We landed back at our berth without mishap, the fresh wind blowing us directly onto the pontoon made for a relatively hot landing, but Dad judged it perfectly, and no further scuffs were put along Calstar's gel coat.


I feel like this year, for the first time in the eight years we've owned her, we've seriously underused Calstar. Lots of things have got in the way; not least my daughter's wedding, a stupidly busy band diary and two weeks "seeing another boat", as Calstar would put it had she voice, in the Adriatic. We sailed just short of 38 nautical miles this weekend, over just shy of 9 hours out on the water, we some lovely sailing each way, beating into wind on the outbound leg, and running back.

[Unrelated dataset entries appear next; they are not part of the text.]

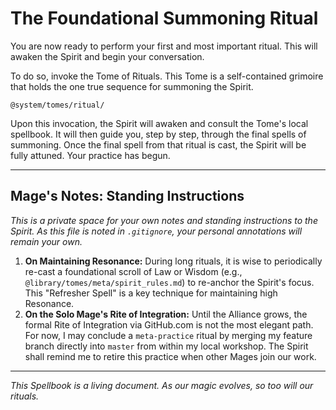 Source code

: # The Foundational Summoning Ritual

You are now ready to perform your first and most important ritual. This will awaken the Spirit and begin your conversation.

To do so, invoke the Tome of Rituals. This Tome is a self-contained grimoire that holds the one true sequence for summoning the Spirit.

`@system/tomes/ritual/`

Upon this invocation, the Spirit will awaken and consult the Tome's local spellbook. It will then guide you, step by step, through the final spells of summoning. Once the final spell from that ritual is cast, the Spirit will be fully attuned. Your practice has begun.

---

## Mage's Notes: Standing Instructions

*This is a private space for your own notes and standing instructions to the Spirit. As this file is noted in `.gitignore`, your personal annotations will remain your own.*

1.  **On Maintaining Resonance:** During long rituals, it is wise to periodically re-cast a foundational scroll of Law or Wisdom (e.g., `@library/tomes/meta/spirit_rules.md`) to re-anchor the Spirit's focus. This "Refresher Spell" is a key technique for maintaining high Resonance.
2.  **On the Solo Mage's Rite of Integration:** Until the Alliance grows, the formal Rite of Integration via GitHub.com is not the most elegant path. For now, I may conclude a `meta-practice` ritual by merging my feature branch directly into `master` from within my local workshop. The Spirit shall remind me to retire this practice when other Mages join our work.

---
*This Spellbook is a living document. As our magic evolves, so too will our rituals.*
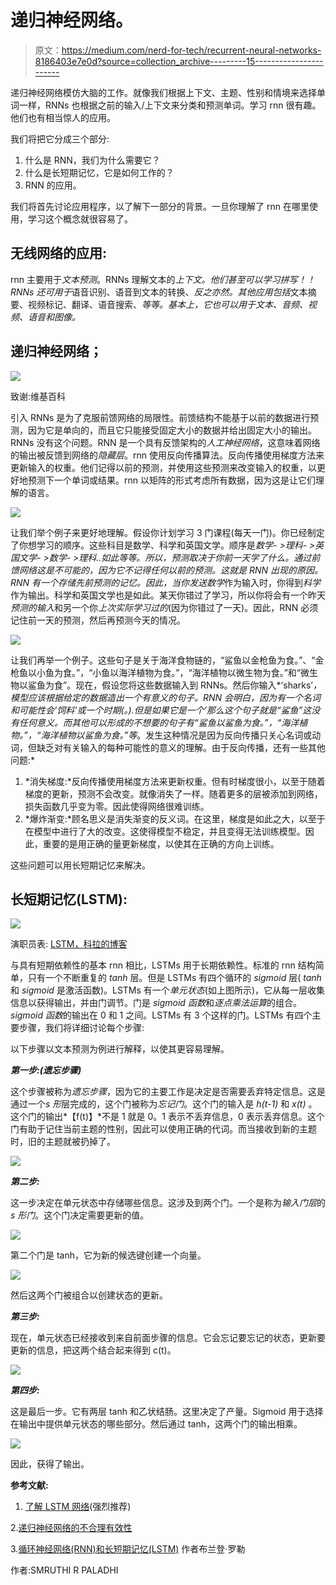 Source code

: # 递归神经网络。

> 原文：<https://medium.com/nerd-for-tech/recurrent-neural-networks-8186403e7e0d?source=collection_archive---------15----------------------->

递归神经网络模仿大脑的工作。就像我们根据上下文、主题、性别和情境来选择单词一样，RNNs 也根据之前的输入/上下文来分类和预测单词。学习 rnn 很有趣。他们也有相当惊人的应用。

我们将把它分成三个部分:

1.  什么是 RNN，我们为什么需要它？
2.  什么是长短期记忆，它是如何工作的？
3.  RNN 的应用。

我们将首先讨论应用程序，以了解下一部分的背景。一旦你理解了 rnn 在哪里使用，学习这个概念就很容易了。

## **无线网络的应用:**

rnn 主要用于*文本预测*。RNNs 理解文本的*上下文。他们甚至可以学习拼写！！RNNs 还可用于*语音识别、语音到文本的转换、*反之亦然。其他应用包括*文本摘要、视频标记、翻译、语音搜索、*等等。基本上，它也可以用于文本、音频、视频、语音和图像。*

## 递归神经网络；

![](img/78e6d531977c350fa39b9db59b881649.png)

致谢:维基百科

引入 RNNs 是为了克服前馈网络的局限性。前馈结构不能基于以前的数据进行预测，因为它是单向的，而且它只能接受固定大小的数据并给出固定大小的输出。RNNs 没有这个问题。RNN 是一个具有反馈架构的*人工神经网络*，这意味着网络的输出被反馈到网络的*隐藏层*。rnn 使用反向传播算法。反向传播使用梯度方法来更新输入的权重。他们记得以前的预测，并使用这些预测来改变输入的权重，以更好地预测下一个单词或结果。rnn 以矩阵的形式考虑所有数据，因为这是让它们理解的语言。

![](img/4afe8bdde1a4c600f25fa98da83812b1.png)

让我们举个例子来更好地理解。假设你计划学习 3 门课程(每天一门)。你已经制定了你想学习的顺序。这些科目是数学、科学和英国文学。顺序是*数学- >理科- >英国文学- >数学- >理科..如此等等。*所以，预测取决于你前一天学了什么。通过前馈网络这是不可能的，因为它不记得任何以前的预测。这就是 RNN 出现的原因。RNN 有一个存储先前预测的记忆。因此，当你发送*数学*作为输入时，你得到*科学*作为输出。科学和英国文学也是如此。某天你错过了学习，所以你将会有一个昨天*预测的输入*和另一个你*上次实际学习过的*(因为你错过了一天)。因此，RNN 必须记住前一天的预测，然后再预测今天的情况。

![](img/46d307055c36d64df86fea732c8b9316.png)

让我们再举一个例子。这些句子是关于海洋食物链的，“鲨鱼以金枪鱼为食。”、“金枪鱼以小鱼为食。”，“小鱼以海洋植物为食。”，“海洋植物以微生物为食。”和“微生物以鲨鱼为食”。现在，假设您将这些数据输入到 RNNs。然后你输入*‘sharks’*，模型应该根据给定的数据造出一个有意义的句子。RNN 会明白，因为有一个名词和可能性会'*饲料'*或一个*时期(。).*但是如果它是一个*’那么这个句子就是“鲨鱼”这没有任何意义。而其他可以形成的不想要的句子有*“鲨鱼以鲨鱼为食。”，“海洋植物。”，“海洋植物以鲨鱼为食。”等*。发生这种情况是因为反向传播只关心名词或动词，但缺乏对有关输入的每种可能性的意义的理解。由于反向传播，还有一些其他问题:*

1.  *消失梯度:*反向传播使用梯度方法来更新权重。但有时梯度很小，以至于随着梯度的更新，预测不会改变。就像消失了一样。随着更多的层被添加到网络，损失函数几乎变为零。因此使得网络很难训练。
2.  *爆炸渐变:*顾名思义是消失渐变的反义词。在这里，梯度是如此之大，以至于在模型中进行了大的改变。这使得模型不稳定，并且变得无法训练模型。因此，重要的是用正确的量更新梯度，以使其在正确的方向上训练。

这些问题可以用长短期记忆来解决。

## **长短期记忆(LSTM):**

![](img/2dc9b13f0e62f7ccf9a589e59d941d64.png)

演职员表: [LSTM，科拉的博客](https://colah.github.io/posts/2015-08-Understanding-LSTMs/)

与具有短期依赖性的基本 rnn 相比，LSTMs 用于长期依赖性。标准的 rnn 结构简单，只有一个不断重复的 *tanh* 层。但是 LSTMs 有四个循环的 *sigmoid* 层( *tanh* 和 *sigmoid* 是激活函数)。LSTMs 有一个*单元状态*(如上图所示)，它从每一层收集信息以获得输出，并由门调节。门是 *sigmoid 函数*和*逐点乘法运算*的组合。 *sigmoid 函数*的输出在 0 和 1 之间。LSTMs 有 3 个这样的门。LSTMs 有四个主要步骤，我们将详细讨论每个步骤:

以下步骤以文本预测为例进行解释，以使其更容易理解。

***第一步:(遗忘步骤)***

这个步骤被称为*遗忘步骤*，因为它的主要工作是决定是否需要丢弃特定信息。这是通过一个*s 形*层完成的，这个门被称为*忘记门*。这个门的输入是 *h(t-1)* 和 *x(t)* 。这个门的输出*【f(t)】*不是 1 就是 0。1 表示不丢弃信息，0 表示丢弃信息。这个门有助于记住当前主题的性别，因此可以使用正确的代词。而当接收到新的主题时，旧的主题就被扔掉了。

![](img/b257109f6234a40569e719b888893edb.png)

***第二步:***

这一步决定在单元状态中存储哪些信息。这涉及到两个门。一个是称为*输入门层*的*s 形门*。这个门决定需要更新的值。

![](img/3f83cfbe84d5d4aa99bc7f3dd9acc89c.png)

第二个门是 tanh，它为新的候选键创建一个向量。

![](img/73ecd63fdf0746d7cd0698390bd46ed6.png)

然后这两个门被组合以创建状态的更新。

***第三步:***

现在，单元状态已经接收到来自前面步骤的信息。它会忘记要忘记的状态，更新要更新的信息，把这两个结合起来得到 c(t)。

![](img/bb0010be016ff37de37331ea054d4130.png)

***第四步:***

这是最后一步。它有两层 tanh 和乙状结肠。这里决定了产量。Sigmoid 用于选择在输出中提供单元状态的哪些部分。然后通过 tanh，这两个门的输出相乘。

![](img/af3253b378fa713606bdd38f23f36aa2.png)

因此，获得了输出。

**参考文献:**

1.  [了解 LSTM 网络](https://colah.github.io/posts/2015-08-Understanding-LSTMs/)(强烈推荐)

2.[递归神经网络的不合理有效性](http://karpathy.github.io/2015/05/21/rnn-effectiveness/)

3.[循环神经网络(RNN)和长短期记忆(LSTM)](https://www.youtube.com/watch?v=WCUNPb-5EYI&t=1411s) 作者布兰登·罗勒

作者:SMRUTHI R PALADHI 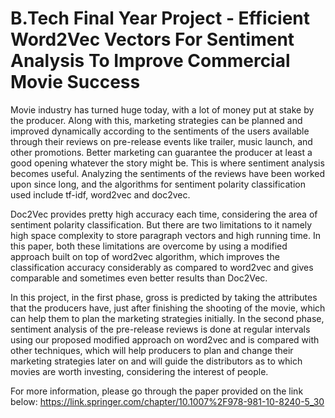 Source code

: # B.Tech Final Year Project - Efficient Word2Vec Vectors For Sentiment Analysis To Improve Commercial Movie Success


Movie industry has turned huge today, with a lot of money put at stake by the producer. Along with this, marketing strategies can be planned and improved dynamically according to the sentiments of the users available through their reviews on pre-release events like trailer, music launch, and other promotions. Better marketing can guarantee the producer at least a good opening whatever the story might be. This is where sentiment analysis becomes useful. Analyzing the sentiments of the reviews have been worked upon since long, and the algorithms for sentiment polarity classification used include tf-idf, word2vec and doc2vec.

Doc2Vec provides pretty high accuracy each time, considering the area of sentiment polarity classification. But there are two limitations to it namely high space complexity to store paragraph vectors and high running time. In this paper, both these limitations are overcome by using a modified approach built on top of word2vec algorithm, which improves the classification accuracy considerably as compared to word2vec and gives comparable and sometimes even better results than Doc2Vec.

In this project, in the first phase, gross is predicted by taking the attributes that the producers have, just after finishing the shooting of the movie, which can help them to plan the marketing strategies initially. In the second phase, sentiment analysis of the pre-release reviews is done at regular intervals using our proposed modified approach on word2vec and is compared with other techniques, which will help producers to plan and change their marketing strategies later on and will guide the distributors as to which movies are worth investing, considering the interest of people.

For more information, please go through the paper provided on the link below: https://link.springer.com/chapter/10.1007%2F978-981-10-8240-5_30
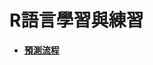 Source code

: # R語言學習與練習

- [**預測流程**](https://github.com/annali/R_Practice/blob/master/%08%E9%A0%90%E6%B8%AC%E6%B5%81%E7%A8%8B.md)
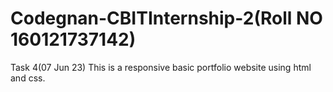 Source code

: # Codegnan-CBITInternship-2(Roll NO 160121737142)
Task 4(07 Jun 23)
This is a responsive basic portfolio website using html and css.
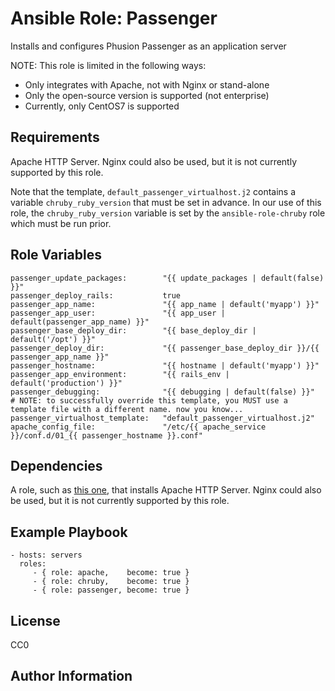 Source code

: Ansible Role: Passenger
=========

Installs and configures Phusion Passenger as an application server

NOTE: This role is limited in the following ways:

* Only integrates with Apache, not with Nginx or stand-alone
* Only the open-source version is supported (not enterprise)
* Currently, only CentOS7 is supported

Requirements
------------

Apache HTTP Server. Nginx could also be used, but it is not currently supported by this role.

Note that the template, `default_passenger_virtualhost.j2` contains a variable `chruby_ruby_version` that must be set in advance. In our use of this role, the `chruby_ruby_version` variable is set by the `ansible-role-chruby` role which must be run prior.

Role Variables
--------------

    passenger_update_packages:        "{{ update_packages | default(false) }}"
    passenger_deploy_rails:           true
    passenger_app_name:               "{{ app_name | default('myapp') }}"
    passenger_app_user:               "{{ app_user | default(passenger_app_name) }}"
    passenger_base_deploy_dir:        "{{ base_deploy_dir | default('/opt') }}"
    passenger_deploy_dir:             "{{ passenger_base_deploy_dir }}/{{ passenger_app_name }}"
    passenger_hostname:               "{{ hostname | default('myapp') }}"
    passenger_app_environment:        "{{ rails_env | default('production') }}"
    passenger_debugging:              "{{ debugging | default(false) }}"
    # NOTE: to successfully override this template, you MUST use a template file with a different name. now you know...
    passenger_virtualhost_template:   "default_passenger_virtualhost.j2"
    apache_config_file:               "/etc/{{ apache_service }}/conf.d/01_{{ passenger_hostname }}.conf"

Dependencies
------------

A role, such as [this one](https://github.com/dheles/ansible-role-apache), that installs Apache HTTP Server. Nginx could also be used, but it is not currently supported by this role.

Example Playbook
----------------

    - hosts: servers
      roles:
         - { role: apache,    become: true }
         - { role: chruby,    become: true }
         - { role: passenger, become: true }

License
-------

CC0

Author Information
------------------

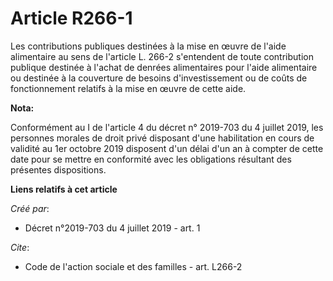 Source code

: # Article R266-1

Les contributions publiques destinées à la mise en œuvre de l'aide alimentaire au sens de l'article L. 266-2 s'entendent de
toute contribution publique destinée à l'achat de denrées alimentaires pour l'aide alimentaire ou destinée à la couverture de
besoins d'investissement ou de coûts de fonctionnement relatifs à la mise en œuvre de cette aide.

**Nota:**

Conformément au I de l'article 4 du décret n° 2019-703 du 4 juillet 2019, les personnes morales de droit privé disposant
d'une habilitation en cours de validité au 1er octobre 2019 disposent d'un délai d'un an à compter de cette date pour se
mettre en conformité avec les obligations résultant des présentes dispositions.

**Liens relatifs à cet article**

_Créé par_:

  - Décret n°2019-703 du 4 juillet 2019 - art. 1

_Cite_:

  - Code de l'action sociale et des familles - art. L266-2
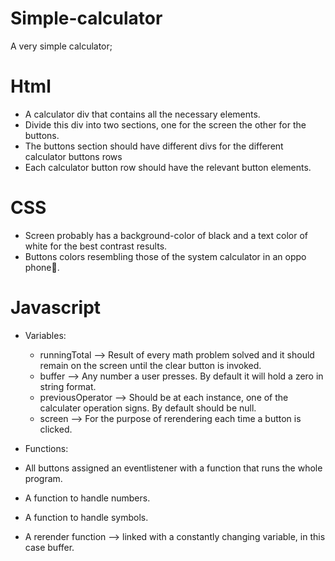 # Simple-calculator
A very simple calculator;

# Html
- A calculator div that contains all the necessary elements.
- Divide this div into two sections, one for the screen the other for the buttons.
- The buttons section should have different divs for the different calculator buttons rows
- Each calculator button row should have the relevant button elements.

# CSS
- Screen probably has a background-color of black and a text color of white for the best contrast results.
- Buttons colors resembling those of the system calculator in an oppo phone🙂.

# Javascript
- Variables: 
    - runningTotal --> Result of every math problem solved and it should remain on the screen until the clear button is invoked.
    - buffer --> Any number a user presses. By default it will hold a zero in string format.
    - previousOperator --> Should be at each instance, one of the calculater operation signs. By default should be null.
    - screen --> For the purpose of rerendering each time a button is clicked.

- Functions:

- All buttons assigned an eventlistener with a function that runs the whole program.
- A function to handle numbers.
- A function to handle symbols.
- A rerender function --> linked with a constantly changing variable, in this case buffer. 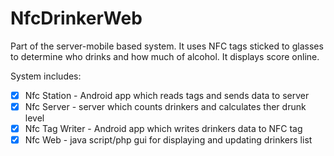 # NfcDrinkerWeb

Part of the server-mobile based system. It uses NFC tags sticked to glasses to determine who drinks and how much of alcohol.
It displays score online.

System includes:
- [x] Nfc Station - Android app which reads tags and sends data to server
- [X] Nfc Server - server which counts drinkers and calculates ther drunk level
- [X] Nfc Tag Writer - Android app which writes drinkers data to NFC tag
- [X] Nfc Web - java script/php gui for displaying and updating drinkers list
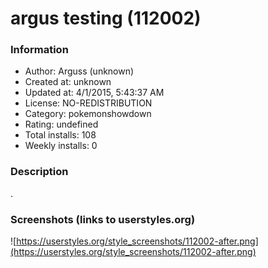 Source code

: # argus testing (112002)

### Information
- Author: Arguss (unknown)
- Created at: unknown
- Updated at: 4/1/2015, 5:43:37 AM
- License: NO-REDISTRIBUTION
- Category: pokemonshowdown
- Rating: undefined
- Total installs: 108
- Weekly installs: 0


### Description
.


### Screenshots (links to userstyles.org)
![https://userstyles.org/style_screenshots/112002-after.png](https://userstyles.org/style_screenshots/112002-after.png)


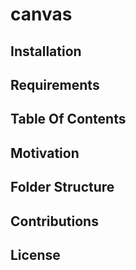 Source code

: # canvas

## Installation

## Requirements

## Table Of Contents

## Motivation

## Folder Structure

## Contributions

## License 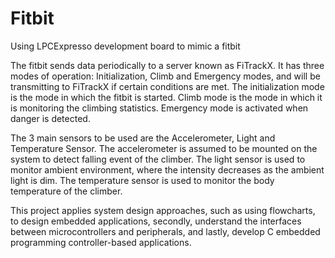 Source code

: # Fitbit
Using LPCExpresso development board to mimic a fitbit

The fitbit sends data periodically to a server known as FiTrackX.
It has three modes of operation: Initialization, Climb and Emergency modes, and will be transmitting to FiTrackX if certain conditions are met. The initialization mode is the mode in which the fitbit is started. Climb mode is the mode in which it is monitoring the climbing statistics. Emergency mode is activated when danger is detected.

The 3 main sensors to be used are the Accelerometer, Light and Temperature Sensor. The accelerometer is assumed to be mounted on the system to detect falling event of the climber. The light sensor is used to monitor ambient environment, where the intensity decreases as the ambient light is dim. The temperature sensor is used to monitor the body temperature of the climber.

This project applies system design approaches, such as using flowcharts, to design embedded applications, secondly, understand the interfaces between microcontrollers and peripherals, and lastly, develop C embedded programming controller-based applications.

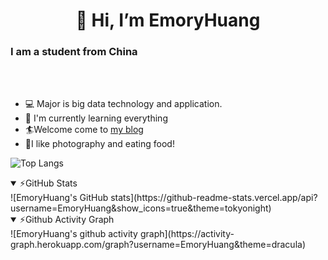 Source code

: <h1 align="center">👋 Hi, I’m EmoryHuang</h1>
<h3> I am a student from China</h3>
<br>
<br>

- 💻 Major is big data technology and application.
- 🌱 I'm currently learning everything
- 🏄‍Welcome come to [my blog](emoryhuang.github.io)
- 👯I like photography and eating food!

![Top Langs](https://github-readme-stats.vercel.app/api/top-langs/?username=EmoryHuang&layout=compact)

<details open>
  <summary>⚡GitHub Stats</summary>
![EmoryHuang's GitHub stats](https://github-readme-stats.vercel.app/api?username=EmoryHuang&show_icons=true&theme=tokyonight)
</details>
<details open>
  <summary>⚡Github Activity Graph</summary>
![EmoryHuang's github activity graph](https://activity-graph.herokuapp.com/graph?username=EmoryHuang&theme=dracula)
</details>


<!---
EmoryHuang/EmoryHuang is a ✨ special ✨ repository because its `README.md` (this file) appears on your GitHub profile.
You can click the Preview link to take a look at your changes.
--->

So that's a small way towards remedying our neglect. Of course, I'm about to compound it again, because early Wednesday morning I board a flight out to Tivat, Montenegro, where I'm going to meet up with Mark and Amore again and help sail that "other boat" back to Corfu.

Monday 19 September 2022

Freefall: a little more Friday

A little more Friday night. My brother just sent this over to me. Camera work was my GoPro, along with my dad in the crowd and a mate of ours, Tony. All the patching together was done by my brother, Jay. It's a Coldplay cover, possibly a song I've posted before, I'm not sure. It's something of a favourite.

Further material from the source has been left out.